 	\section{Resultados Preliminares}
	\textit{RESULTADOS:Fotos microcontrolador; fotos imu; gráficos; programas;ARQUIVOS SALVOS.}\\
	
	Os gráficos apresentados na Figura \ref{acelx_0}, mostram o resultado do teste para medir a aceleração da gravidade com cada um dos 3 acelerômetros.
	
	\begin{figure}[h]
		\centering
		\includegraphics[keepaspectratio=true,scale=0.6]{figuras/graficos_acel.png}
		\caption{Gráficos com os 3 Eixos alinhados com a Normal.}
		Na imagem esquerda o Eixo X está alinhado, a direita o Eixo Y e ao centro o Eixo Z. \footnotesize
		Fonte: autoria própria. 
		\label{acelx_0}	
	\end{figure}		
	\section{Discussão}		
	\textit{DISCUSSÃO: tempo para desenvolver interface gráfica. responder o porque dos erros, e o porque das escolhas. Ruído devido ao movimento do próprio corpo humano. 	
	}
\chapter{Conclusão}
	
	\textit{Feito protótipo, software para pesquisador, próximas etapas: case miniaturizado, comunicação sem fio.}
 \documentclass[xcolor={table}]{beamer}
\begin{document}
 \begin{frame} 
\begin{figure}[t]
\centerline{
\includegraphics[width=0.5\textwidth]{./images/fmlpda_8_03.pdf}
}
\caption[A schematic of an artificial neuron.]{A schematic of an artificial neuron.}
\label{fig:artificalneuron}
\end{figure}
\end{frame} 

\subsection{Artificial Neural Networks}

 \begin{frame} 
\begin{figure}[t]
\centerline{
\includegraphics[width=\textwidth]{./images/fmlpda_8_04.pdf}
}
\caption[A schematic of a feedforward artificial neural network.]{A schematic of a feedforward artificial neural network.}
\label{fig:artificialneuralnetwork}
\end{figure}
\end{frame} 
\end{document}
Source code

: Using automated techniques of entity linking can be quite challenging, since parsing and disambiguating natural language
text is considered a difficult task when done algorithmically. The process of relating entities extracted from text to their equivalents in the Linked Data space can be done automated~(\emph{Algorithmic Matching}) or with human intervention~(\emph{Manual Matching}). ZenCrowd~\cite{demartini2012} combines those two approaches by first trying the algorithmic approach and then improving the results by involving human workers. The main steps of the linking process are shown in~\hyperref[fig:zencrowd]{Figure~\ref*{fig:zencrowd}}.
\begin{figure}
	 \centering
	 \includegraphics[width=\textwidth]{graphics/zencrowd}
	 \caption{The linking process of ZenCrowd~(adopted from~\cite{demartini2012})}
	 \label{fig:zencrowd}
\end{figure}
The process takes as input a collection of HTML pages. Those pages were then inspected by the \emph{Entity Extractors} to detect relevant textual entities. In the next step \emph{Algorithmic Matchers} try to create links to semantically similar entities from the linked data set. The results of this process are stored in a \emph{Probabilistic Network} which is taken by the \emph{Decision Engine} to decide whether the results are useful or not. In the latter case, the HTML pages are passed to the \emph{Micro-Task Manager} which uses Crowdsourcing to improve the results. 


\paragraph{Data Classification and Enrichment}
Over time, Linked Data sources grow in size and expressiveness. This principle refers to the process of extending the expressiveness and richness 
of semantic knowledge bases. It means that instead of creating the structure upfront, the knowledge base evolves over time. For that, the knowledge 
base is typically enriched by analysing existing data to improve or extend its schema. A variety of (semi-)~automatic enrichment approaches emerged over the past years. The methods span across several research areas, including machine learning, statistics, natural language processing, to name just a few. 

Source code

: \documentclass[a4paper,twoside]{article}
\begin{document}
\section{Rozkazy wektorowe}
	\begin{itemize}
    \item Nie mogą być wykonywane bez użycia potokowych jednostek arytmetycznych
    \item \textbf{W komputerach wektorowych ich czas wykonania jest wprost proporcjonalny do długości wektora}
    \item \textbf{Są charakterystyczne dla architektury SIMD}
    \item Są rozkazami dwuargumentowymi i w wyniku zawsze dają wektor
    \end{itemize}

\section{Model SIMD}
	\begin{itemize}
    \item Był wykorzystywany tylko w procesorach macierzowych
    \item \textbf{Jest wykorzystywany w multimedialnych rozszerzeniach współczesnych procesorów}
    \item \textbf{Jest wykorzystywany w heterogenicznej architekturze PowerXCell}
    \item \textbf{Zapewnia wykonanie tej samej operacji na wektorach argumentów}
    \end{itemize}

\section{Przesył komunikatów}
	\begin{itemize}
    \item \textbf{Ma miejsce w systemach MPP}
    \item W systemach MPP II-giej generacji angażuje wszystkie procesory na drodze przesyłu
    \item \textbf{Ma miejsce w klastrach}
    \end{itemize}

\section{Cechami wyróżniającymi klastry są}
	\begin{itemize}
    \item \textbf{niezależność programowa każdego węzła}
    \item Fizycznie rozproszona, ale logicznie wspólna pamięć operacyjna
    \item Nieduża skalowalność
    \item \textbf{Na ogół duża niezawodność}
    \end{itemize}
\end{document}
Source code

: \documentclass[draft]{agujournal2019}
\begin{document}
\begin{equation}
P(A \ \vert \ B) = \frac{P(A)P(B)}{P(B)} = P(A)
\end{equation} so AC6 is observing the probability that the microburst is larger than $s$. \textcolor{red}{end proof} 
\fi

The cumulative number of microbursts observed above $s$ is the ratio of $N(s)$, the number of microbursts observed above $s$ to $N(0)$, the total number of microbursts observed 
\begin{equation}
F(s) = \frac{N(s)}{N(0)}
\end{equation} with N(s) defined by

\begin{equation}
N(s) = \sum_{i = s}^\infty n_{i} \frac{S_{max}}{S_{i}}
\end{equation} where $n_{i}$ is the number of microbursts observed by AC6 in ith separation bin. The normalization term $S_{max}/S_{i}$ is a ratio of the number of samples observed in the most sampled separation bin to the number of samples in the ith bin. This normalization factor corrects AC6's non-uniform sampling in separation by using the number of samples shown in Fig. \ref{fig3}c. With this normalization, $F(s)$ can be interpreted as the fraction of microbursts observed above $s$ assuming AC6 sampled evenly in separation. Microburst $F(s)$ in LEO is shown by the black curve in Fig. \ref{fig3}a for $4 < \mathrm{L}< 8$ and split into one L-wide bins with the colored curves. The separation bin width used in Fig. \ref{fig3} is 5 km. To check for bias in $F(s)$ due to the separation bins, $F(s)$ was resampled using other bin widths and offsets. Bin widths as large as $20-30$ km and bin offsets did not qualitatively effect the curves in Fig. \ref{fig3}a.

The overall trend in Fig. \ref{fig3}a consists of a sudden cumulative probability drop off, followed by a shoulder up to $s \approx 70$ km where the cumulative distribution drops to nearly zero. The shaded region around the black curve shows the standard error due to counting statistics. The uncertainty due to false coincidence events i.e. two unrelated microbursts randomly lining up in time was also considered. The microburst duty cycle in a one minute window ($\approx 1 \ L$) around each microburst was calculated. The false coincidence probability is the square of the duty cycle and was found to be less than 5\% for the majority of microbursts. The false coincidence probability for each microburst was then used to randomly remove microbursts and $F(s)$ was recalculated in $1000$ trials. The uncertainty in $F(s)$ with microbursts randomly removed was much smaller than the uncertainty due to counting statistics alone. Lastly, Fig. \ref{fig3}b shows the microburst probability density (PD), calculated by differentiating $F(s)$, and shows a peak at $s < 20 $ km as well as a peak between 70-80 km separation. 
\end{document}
▬▬▬▬▬▬▬▬▬▬
- _Directions for this task_: Return every record, leaving each line exactly as it was given.

- _Result below_:
 	\section{Resultados Preliminares}
	\textit{RESULTADOS:Fotos microcontrolador; fotos imu; gráficos; programas;ARQUIVOS SALVOS.}\\
	
	Os gráficos apresentados na Figura \ref{acelx_0}, mostram o resultado do teste para medir a aceleração da gravidade com cada um dos 3 acelerômetros.
	
	\begin{figure}[h]
		\centering
		\includegraphics[keepaspectratio=true,scale=0.6]{figuras/graficos_acel.png}
		\caption{Gráficos com os 3 Eixos alinhados com a Normal.}
		Na imagem esquerda o Eixo X está alinhado, a direita o Eixo Y e ao centro o Eixo Z. \footnotesize
		Fonte: autoria própria. 
		\label{acelx_0}	
	\end{figure}		
	\section{Discussão}		
	\textit{DISCUSSÃO: tempo para desenvolver interface gráfica. responder o porque dos erros, e o porque das escolhas. Ruído devido ao movimento do próprio corpo humano. 	
	}
\chapter{Conclusão}
	
	\textit{Feito protótipo, software para pesquisador, próximas etapas: case miniaturizado, comunicação sem fio.}
 \documentclass[xcolor={table}]{beamer}
\begin{document}
 \begin{frame} 
\begin{figure}[t]
\centerline{
\includegraphics[width=0.5\textwidth]{./images/fmlpda_8_03.pdf}
}
\caption[A schematic of an artificial neuron.]{A schematic of an artificial neuron.}
\label{fig:artificalneuron}
\end{figure}
\end{frame} 

\subsection{Artificial Neural Networks}

 \begin{frame} 
\begin{figure}[t]
\centerline{
\includegraphics[width=\textwidth]{./images/fmlpda_8_04.pdf}
}
\caption[A schematic of a feedforward artificial neural network.]{A schematic of a feedforward artificial neural network.}
\label{fig:artificialneuralnetwork}
\end{figure}
\end{frame} 
\end{document}
Source code

: Using automated techniques of entity linking can be quite challenging, since parsing and disambiguating natural language
text is considered a difficult task when done algorithmically. The process of relating entities extracted from text to their equivalents in the Linked Data space can be done automated~(\emph{Algorithmic Matching}) or with human intervention~(\emph{Manual Matching}). ZenCrowd~\cite{demartini2012} combines those two approaches by first trying the algorithmic approach and then improving the results by involving human workers. The main steps of the linking process are shown in~\hyperref[fig:zencrowd]{Figure~\ref*{fig:zencrowd}}.
\begin{figure}
	 \centering
	 \includegraphics[width=\textwidth]{graphics/zencrowd}
	 \caption{The linking process of ZenCrowd~(adopted from~\cite{demartini2012})}
	 \label{fig:zencrowd}
\end{figure}
The process takes as input a collection of HTML pages. Those pages were then inspected by the \emph{Entity Extractors} to detect relevant textual entities. In the next step \emph{Algorithmic Matchers} try to create links to semantically similar entities from the linked data set. The results of this process are stored in a \emph{Probabilistic Network} which is taken by the \emph{Decision Engine} to decide whether the results are useful or not. In the latter case, the HTML pages are passed to the \emph{Micro-Task Manager} which uses Crowdsourcing to improve the results. 


\paragraph{Data Classification and Enrichment}
Over time, Linked Data sources grow in size and expressiveness. This principle refers to the process of extending the expressiveness and richness 
of semantic knowledge bases. It means that instead of creating the structure upfront, the knowledge base evolves over time. For that, the knowledge 
base is typically enriched by analysing existing data to improve or extend its schema. A variety of (semi-)~automatic enrichment approaches emerged over the past years. The methods span across several research areas, including machine learning, statistics, natural language processing, to name just a few. 

Source code

: \documentclass[a4paper,twoside]{article}
\begin{document}
\section{Rozkazy wektorowe}
	\begin{itemize}
    \item Nie mogą być wykonywane bez użycia potokowych jednostek arytmetycznych
    \item \textbf{W komputerach wektorowych ich czas wykonania jest wprost proporcjonalny do długości wektora}
    \item \textbf{Są charakterystyczne dla architektury SIMD}
    \item Są rozkazami dwuargumentowymi i w wyniku zawsze dają wektor
    \end{itemize}

\section{Model SIMD}
	\begin{itemize}
    \item Był wykorzystywany tylko w procesorach macierzowych
    \item \textbf{Jest wykorzystywany w multimedialnych rozszerzeniach współczesnych procesorów}
    \item \textbf{Jest wykorzystywany w heterogenicznej architekturze PowerXCell}
    \item \textbf{Zapewnia wykonanie tej samej operacji na wektorach argumentów}
    \end{itemize}

\section{Przesył komunikatów}
	\begin{itemize}
    \item \textbf{Ma miejsce w systemach MPP}
    \item W systemach MPP II-giej generacji angażuje wszystkie procesory na drodze przesyłu
    \item \textbf{Ma miejsce w klastrach}
    \end{itemize}

\section{Cechami wyróżniającymi klastry są}
	\begin{itemize}
    \item \textbf{niezależność programowa każdego węzła}
    \item Fizycznie rozproszona, ale logicznie wspólna pamięć operacyjna
    \item Nieduża skalowalność
    \item \textbf{Na ogół duża niezawodność}
    \end{itemize}
\end{document}
Source code

: \documentclass[draft]{agujournal2019}
\begin{document}
\begin{equation}
P(A \ \vert \ B) = \frac{P(A)P(B)}{P(B)} = P(A)
\end{equation} so AC6 is observing the probability that the microburst is larger than $s$. \textcolor{red}{end proof} 
\fi

The cumulative number of microbursts observed above $s$ is the ratio of $N(s)$, the number of microbursts observed above $s$ to $N(0)$, the total number of microbursts observed 
\begin{equation}
F(s) = \frac{N(s)}{N(0)}
\end{equation} with N(s) defined by

\begin{equation}
N(s) = \sum_{i = s}^\infty n_{i} \frac{S_{max}}{S_{i}}
\end{equation} where $n_{i}$ is the number of microbursts observed by AC6 in ith separation bin. The normalization term $S_{max}/S_{i}$ is a ratio of the number of samples observed in the most sampled separation bin to the number of samples in the ith bin. This normalization factor corrects AC6's non-uniform sampling in separation by using the number of samples shown in Fig. \ref{fig3}c. With this normalization, $F(s)$ can be interpreted as the fraction of microbursts observed above $s$ assuming AC6 sampled evenly in separation. Microburst $F(s)$ in LEO is shown by the black curve in Fig. \ref{fig3}a for $4 < \mathrm{L}< 8$ and split into one L-wide bins with the colored curves. The separation bin width used in Fig. \ref{fig3} is 5 km. To check for bias in $F(s)$ due to the separation bins, $F(s)$ was resampled using other bin widths and offsets. Bin widths as large as $20-30$ km and bin offsets did not qualitatively effect the curves in Fig. \ref{fig3}a.

The overall trend in Fig. \ref{fig3}a consists of a sudden cumulative probability drop off, followed by a shoulder up to $s \approx 70$ km where the cumulative distribution drops to nearly zero. The shaded region around the black curve shows the standard error due to counting statistics. The uncertainty due to false coincidence events i.e. two unrelated microbursts randomly lining up in time was also considered. The microburst duty cycle in a one minute window ($\approx 1 \ L$) around each microburst was calculated. The false coincidence probability is the square of the duty cycle and was found to be less than 5\% for the majority of microbursts. The false coincidence probability for each microburst was then used to randomly remove microbursts and $F(s)$ was recalculated in $1000$ trials. The uncertainty in $F(s)$ with microbursts randomly removed was much smaller than the uncertainty due to counting statistics alone. Lastly, Fig. \ref{fig3}b shows the microburst probability density (PD), calculated by differentiating $F(s)$, and shows a peak at $s < 20 $ km as well as a peak between 70-80 km separation. 
\end{document}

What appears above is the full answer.